What it argues
Steppenwolf is Hermann Hesse's most psychologically intense and formally inventive novel, published in 1927 at a time of personal crisis. The protagonist, Harry Haller, is a middle-aged intellectual who sees himself as divided between a respectable bourgeois self and a wild, solitary wolf — the Steppenwolf of the title. He is contemptuous of middle-class culture, incapable of sustained human connection, and oscillating between the impulse toward transcendence and a recurring desire for self-destruction.

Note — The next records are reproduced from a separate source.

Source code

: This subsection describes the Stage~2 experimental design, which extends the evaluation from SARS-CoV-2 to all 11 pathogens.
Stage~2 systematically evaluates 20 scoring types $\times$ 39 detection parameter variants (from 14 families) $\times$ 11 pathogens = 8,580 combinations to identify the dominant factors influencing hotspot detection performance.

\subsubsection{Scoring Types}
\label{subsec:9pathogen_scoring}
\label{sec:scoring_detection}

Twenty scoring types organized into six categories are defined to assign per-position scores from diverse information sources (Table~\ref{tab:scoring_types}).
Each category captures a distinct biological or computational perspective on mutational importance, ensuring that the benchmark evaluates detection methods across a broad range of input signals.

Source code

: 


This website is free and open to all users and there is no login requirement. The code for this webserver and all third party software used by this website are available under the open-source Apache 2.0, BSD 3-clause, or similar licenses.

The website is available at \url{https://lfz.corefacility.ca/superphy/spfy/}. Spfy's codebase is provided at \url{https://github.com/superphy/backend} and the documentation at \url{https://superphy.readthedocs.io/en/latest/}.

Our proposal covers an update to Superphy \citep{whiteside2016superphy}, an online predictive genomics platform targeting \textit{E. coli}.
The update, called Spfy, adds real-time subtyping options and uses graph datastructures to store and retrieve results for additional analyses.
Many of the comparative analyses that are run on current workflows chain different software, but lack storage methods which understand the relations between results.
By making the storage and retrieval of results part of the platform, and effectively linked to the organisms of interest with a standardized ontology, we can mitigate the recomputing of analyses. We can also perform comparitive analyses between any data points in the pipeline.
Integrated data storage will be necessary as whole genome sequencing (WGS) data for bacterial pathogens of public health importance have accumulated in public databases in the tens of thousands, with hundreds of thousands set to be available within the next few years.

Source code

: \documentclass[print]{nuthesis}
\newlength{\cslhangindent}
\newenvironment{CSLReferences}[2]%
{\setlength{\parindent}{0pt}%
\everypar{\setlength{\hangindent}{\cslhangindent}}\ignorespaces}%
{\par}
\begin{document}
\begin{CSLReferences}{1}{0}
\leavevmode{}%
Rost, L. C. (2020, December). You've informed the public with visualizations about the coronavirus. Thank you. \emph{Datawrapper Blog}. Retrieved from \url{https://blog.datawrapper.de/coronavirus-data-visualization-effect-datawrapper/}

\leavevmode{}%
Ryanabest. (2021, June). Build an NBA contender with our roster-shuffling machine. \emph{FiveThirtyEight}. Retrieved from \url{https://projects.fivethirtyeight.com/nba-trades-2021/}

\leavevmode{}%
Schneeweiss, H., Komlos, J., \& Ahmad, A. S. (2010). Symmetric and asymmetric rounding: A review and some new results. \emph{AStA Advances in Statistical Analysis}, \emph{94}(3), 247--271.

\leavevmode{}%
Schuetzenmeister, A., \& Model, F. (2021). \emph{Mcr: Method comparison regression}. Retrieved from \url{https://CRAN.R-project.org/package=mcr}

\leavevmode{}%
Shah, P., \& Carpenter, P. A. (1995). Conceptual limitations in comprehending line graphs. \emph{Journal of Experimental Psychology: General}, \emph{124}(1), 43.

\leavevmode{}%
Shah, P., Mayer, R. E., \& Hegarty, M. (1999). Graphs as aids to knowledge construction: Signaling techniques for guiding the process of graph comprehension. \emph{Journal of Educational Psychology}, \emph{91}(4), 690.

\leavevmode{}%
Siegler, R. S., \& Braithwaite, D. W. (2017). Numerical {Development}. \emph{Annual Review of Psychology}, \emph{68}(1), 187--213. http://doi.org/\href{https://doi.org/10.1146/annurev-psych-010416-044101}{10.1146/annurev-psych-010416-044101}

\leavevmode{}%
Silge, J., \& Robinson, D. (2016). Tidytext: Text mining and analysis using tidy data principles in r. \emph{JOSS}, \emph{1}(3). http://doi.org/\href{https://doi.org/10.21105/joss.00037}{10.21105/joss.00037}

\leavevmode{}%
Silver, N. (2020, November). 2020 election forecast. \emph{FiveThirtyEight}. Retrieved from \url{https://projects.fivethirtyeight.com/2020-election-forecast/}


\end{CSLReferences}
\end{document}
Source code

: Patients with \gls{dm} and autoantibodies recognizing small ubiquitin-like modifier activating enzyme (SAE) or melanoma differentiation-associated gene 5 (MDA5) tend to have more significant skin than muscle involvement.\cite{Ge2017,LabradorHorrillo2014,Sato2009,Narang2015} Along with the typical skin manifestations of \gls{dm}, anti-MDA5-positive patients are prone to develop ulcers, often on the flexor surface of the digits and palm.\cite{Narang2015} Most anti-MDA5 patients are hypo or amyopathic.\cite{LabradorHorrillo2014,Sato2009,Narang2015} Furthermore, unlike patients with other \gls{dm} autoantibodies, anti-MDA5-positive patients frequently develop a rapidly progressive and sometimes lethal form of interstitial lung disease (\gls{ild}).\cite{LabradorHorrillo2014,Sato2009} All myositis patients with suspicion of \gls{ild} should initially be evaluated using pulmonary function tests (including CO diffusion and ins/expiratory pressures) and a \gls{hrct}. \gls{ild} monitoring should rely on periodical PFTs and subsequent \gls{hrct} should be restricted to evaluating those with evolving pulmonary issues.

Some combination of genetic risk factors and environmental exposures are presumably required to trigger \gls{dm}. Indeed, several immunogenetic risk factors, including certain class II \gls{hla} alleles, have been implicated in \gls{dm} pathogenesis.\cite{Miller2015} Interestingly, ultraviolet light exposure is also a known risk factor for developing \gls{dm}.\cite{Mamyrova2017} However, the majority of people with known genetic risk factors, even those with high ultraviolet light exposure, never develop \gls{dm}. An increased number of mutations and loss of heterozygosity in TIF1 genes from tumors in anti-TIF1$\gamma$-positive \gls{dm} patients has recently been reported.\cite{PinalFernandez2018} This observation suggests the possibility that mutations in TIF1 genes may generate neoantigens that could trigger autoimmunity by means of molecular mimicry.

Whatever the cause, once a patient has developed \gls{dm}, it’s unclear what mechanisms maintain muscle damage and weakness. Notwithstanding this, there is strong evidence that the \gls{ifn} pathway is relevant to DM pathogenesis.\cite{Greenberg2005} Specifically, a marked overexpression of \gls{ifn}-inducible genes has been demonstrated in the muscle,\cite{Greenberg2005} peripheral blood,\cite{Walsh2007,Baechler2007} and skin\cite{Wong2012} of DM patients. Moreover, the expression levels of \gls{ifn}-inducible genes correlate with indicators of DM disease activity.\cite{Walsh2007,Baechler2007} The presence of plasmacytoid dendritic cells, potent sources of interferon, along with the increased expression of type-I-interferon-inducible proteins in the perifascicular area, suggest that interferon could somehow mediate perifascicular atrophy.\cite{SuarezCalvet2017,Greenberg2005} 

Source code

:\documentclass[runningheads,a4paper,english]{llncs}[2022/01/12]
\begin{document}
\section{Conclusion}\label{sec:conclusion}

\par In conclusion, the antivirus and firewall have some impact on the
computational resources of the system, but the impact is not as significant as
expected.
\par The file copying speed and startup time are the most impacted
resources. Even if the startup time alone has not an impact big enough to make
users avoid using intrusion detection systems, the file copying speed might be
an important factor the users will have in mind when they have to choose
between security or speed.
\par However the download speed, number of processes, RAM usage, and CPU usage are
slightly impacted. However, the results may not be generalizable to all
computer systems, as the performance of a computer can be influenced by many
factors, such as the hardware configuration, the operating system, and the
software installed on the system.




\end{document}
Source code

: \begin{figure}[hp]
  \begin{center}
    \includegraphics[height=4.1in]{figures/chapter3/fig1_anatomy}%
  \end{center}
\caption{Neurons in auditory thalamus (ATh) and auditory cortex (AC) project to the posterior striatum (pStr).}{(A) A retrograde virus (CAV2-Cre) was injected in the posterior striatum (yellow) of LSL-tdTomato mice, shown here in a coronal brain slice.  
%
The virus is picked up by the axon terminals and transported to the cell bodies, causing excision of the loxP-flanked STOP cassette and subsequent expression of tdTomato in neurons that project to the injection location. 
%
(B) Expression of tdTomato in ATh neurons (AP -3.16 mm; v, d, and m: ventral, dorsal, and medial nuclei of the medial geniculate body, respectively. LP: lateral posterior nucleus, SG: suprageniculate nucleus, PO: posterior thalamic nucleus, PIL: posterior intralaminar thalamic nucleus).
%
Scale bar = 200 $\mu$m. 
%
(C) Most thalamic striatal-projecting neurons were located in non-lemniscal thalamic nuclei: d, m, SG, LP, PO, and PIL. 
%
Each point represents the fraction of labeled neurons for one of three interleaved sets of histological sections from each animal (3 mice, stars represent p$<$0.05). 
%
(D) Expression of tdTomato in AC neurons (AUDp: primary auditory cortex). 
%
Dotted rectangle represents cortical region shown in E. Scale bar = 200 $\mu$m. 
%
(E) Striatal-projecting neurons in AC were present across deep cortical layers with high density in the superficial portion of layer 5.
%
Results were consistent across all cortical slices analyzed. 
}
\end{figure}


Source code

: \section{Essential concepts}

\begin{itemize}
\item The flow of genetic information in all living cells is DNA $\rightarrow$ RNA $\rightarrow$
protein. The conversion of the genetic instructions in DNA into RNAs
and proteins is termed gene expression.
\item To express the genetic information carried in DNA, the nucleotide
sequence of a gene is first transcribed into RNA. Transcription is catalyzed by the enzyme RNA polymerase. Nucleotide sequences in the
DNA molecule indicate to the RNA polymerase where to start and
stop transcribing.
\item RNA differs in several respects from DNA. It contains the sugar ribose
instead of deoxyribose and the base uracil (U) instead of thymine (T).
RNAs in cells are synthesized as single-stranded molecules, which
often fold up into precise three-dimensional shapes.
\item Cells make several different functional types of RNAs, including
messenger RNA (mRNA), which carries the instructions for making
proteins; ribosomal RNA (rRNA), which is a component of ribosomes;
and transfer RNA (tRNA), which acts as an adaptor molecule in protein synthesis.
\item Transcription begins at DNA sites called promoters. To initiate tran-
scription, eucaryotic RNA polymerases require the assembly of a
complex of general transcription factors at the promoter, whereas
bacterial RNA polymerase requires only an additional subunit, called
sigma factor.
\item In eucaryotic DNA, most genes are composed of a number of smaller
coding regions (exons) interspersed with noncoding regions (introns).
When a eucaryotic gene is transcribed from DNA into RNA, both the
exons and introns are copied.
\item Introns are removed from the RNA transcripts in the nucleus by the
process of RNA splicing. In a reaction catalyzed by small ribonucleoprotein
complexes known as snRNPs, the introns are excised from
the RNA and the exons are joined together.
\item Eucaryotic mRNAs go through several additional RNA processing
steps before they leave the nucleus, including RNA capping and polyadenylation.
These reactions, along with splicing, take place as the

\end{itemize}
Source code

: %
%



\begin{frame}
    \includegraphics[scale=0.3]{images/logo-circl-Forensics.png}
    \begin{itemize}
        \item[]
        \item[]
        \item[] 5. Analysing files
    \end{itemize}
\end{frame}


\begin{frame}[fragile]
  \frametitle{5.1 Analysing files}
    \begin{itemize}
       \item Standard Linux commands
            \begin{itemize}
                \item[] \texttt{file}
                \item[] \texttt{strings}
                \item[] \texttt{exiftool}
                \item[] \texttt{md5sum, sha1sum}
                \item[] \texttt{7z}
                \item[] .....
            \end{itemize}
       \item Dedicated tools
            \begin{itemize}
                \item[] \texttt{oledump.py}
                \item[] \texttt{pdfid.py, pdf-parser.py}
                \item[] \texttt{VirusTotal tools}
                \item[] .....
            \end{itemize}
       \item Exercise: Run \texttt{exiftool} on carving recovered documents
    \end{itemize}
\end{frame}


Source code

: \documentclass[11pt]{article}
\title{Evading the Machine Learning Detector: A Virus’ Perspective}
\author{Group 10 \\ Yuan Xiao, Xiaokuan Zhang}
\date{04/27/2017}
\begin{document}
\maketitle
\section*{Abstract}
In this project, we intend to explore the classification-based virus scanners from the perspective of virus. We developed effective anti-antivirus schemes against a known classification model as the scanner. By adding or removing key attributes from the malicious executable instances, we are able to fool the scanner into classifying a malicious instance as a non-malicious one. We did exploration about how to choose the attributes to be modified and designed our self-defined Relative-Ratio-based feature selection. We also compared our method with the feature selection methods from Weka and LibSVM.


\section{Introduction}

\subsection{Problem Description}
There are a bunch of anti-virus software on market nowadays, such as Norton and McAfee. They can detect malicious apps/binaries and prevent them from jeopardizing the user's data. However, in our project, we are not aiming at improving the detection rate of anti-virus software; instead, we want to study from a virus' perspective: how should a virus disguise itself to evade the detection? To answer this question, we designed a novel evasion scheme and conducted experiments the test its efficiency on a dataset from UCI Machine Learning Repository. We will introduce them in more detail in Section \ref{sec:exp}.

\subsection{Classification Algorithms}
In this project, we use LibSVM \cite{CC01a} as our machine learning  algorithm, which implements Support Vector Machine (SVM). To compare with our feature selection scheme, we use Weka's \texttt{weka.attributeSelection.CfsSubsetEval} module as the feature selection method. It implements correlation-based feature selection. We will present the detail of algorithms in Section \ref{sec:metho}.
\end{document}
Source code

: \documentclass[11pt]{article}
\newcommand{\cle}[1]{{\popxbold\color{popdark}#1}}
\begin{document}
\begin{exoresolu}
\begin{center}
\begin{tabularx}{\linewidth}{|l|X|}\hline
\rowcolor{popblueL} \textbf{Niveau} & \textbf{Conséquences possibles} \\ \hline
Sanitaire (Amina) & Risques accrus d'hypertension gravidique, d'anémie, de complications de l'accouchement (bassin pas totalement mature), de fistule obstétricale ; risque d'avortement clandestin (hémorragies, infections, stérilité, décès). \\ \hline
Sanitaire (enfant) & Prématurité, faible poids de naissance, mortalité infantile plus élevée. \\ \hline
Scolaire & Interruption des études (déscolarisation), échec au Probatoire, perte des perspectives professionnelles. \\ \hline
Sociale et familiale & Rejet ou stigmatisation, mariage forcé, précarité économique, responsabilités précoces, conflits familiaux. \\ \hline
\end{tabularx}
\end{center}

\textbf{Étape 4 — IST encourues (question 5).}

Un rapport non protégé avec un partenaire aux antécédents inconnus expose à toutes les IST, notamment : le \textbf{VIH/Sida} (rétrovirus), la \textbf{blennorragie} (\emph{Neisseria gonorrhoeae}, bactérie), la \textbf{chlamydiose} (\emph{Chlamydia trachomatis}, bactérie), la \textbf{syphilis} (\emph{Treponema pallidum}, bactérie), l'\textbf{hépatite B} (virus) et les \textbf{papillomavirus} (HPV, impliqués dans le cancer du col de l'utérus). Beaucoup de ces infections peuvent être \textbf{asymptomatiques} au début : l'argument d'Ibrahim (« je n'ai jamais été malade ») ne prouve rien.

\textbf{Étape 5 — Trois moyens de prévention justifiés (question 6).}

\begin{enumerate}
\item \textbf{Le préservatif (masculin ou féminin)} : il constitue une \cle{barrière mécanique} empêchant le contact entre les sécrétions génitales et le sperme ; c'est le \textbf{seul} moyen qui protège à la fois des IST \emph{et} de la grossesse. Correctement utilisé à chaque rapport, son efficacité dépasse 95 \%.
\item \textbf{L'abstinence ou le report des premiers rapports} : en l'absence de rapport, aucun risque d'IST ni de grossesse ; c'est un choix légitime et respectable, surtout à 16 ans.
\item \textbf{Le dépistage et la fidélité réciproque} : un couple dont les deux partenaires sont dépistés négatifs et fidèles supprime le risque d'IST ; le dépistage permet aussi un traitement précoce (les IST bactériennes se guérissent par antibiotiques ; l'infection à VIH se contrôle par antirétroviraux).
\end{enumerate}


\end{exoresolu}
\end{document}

The novel's structure mirrors its themes. It begins as a realistic third-person account of a lodger, shifts to Haller's own journals, and eventually dissolves into the surrealist dreamscape of the Magic Theatre — "for madmen only, price of admission your mind." The Magic Theatre is a series of rooms in which Haller's psychological multiplicities are dramatized: his idealizations, his repressions, his capacities for both violence and transcendence. It is one of the more original formal experiments in 20th-century literature.
What it gets right
- 1.
The self is not dual but multiple: the wolf/bourgeois opposition is itself a simplification, and genuine self-knowledge requires acknowledging the full multitude.
- 2.
Bourgeois comfort and intellectual contempt for it are mirror images: each defines itself against the other, and neither constitutes genuine liberation.
- 3.
Humor — the laughter of the Immortals, the cosmic perspective from which all human suffering looks bearable — is the highest human capacity in the novel.
What it covers
Who wrote it
Hermann Hesse (1877–1962) was a German-Swiss novelist, poet, and Nobel laureate who became one of the best-selling German-language authors of the 20th century. Born to missionary parents with roots in both European Christianity and Indian spiritual culture, he underwent several spiritual and psychological crises, including psychoanalytic work with a disciple of C. G. Jung, that shaped his fiction. Steppenwolf (1927), written during a period of intense personal turmoil, became his most celebrated and controversial novel. He received the Nobel Prize in Literature in 1946 for the totality of his work.